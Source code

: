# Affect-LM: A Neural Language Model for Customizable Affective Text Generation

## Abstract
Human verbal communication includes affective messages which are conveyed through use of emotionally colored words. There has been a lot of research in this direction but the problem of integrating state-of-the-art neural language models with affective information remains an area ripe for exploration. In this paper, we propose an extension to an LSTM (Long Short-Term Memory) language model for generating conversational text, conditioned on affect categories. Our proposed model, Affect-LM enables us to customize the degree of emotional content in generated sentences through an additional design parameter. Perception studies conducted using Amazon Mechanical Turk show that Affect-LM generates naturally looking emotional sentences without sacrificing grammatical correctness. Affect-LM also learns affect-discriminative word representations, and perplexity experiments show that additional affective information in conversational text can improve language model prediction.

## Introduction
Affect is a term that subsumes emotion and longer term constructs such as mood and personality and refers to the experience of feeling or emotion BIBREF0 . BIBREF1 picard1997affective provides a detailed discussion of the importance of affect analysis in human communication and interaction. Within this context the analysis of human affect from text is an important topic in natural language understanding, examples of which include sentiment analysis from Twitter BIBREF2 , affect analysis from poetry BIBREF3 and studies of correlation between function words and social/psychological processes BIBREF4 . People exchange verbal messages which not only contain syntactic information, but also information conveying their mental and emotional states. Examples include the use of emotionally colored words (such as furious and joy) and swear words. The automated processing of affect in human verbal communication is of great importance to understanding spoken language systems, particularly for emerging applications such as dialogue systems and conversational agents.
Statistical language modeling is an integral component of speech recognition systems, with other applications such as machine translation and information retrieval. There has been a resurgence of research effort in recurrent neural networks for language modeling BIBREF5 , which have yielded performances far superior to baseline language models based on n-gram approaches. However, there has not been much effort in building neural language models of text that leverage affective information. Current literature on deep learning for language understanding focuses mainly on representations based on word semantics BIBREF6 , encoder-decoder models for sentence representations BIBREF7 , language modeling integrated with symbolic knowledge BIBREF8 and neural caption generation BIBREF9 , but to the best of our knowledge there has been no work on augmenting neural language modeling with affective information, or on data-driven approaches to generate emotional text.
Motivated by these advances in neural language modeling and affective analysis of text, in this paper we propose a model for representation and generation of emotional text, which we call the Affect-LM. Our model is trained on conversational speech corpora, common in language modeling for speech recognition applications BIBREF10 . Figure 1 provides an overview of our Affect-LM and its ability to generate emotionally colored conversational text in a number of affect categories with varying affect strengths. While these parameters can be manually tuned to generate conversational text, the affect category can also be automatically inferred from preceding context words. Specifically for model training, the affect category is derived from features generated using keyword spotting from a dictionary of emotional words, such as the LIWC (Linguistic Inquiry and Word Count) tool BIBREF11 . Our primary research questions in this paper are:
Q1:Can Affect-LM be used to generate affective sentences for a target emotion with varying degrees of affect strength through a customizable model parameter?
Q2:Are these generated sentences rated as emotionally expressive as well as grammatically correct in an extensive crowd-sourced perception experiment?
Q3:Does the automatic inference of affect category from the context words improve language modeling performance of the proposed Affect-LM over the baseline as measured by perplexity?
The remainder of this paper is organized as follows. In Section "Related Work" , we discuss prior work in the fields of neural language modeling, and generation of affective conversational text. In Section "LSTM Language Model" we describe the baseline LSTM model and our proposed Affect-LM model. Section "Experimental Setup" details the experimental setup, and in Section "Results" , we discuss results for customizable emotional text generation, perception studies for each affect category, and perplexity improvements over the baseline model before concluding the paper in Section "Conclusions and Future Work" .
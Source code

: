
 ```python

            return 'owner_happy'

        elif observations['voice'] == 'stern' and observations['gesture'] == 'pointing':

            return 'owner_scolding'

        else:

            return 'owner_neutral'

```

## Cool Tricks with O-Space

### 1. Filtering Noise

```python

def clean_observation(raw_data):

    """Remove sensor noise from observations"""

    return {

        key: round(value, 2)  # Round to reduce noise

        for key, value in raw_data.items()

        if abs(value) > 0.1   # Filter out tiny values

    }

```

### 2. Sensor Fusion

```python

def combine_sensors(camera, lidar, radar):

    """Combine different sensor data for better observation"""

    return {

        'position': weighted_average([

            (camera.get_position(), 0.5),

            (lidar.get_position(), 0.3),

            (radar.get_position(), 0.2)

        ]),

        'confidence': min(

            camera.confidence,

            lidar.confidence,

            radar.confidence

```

****

> _Activity_
Return, word for word, the lines of the data above from the line with "Q1:Can Affect-LM be" through the line with "Q3:Does the automatic", inclusive.

> _Completed task_
Q1:Can Affect-LM be used to generate affective sentences for a target emotion with varying degrees of affect strength through a customizable model parameter?
Q2:Are these generated sentences rated as emotionally expressive as well as grammatically correct in an extensive crowd-sourced perception experiment?
Q3:Does the automatic inference of affect category from the context words improve language modeling performance of the proposed Affect-LM over the baseline as measured by perplexity?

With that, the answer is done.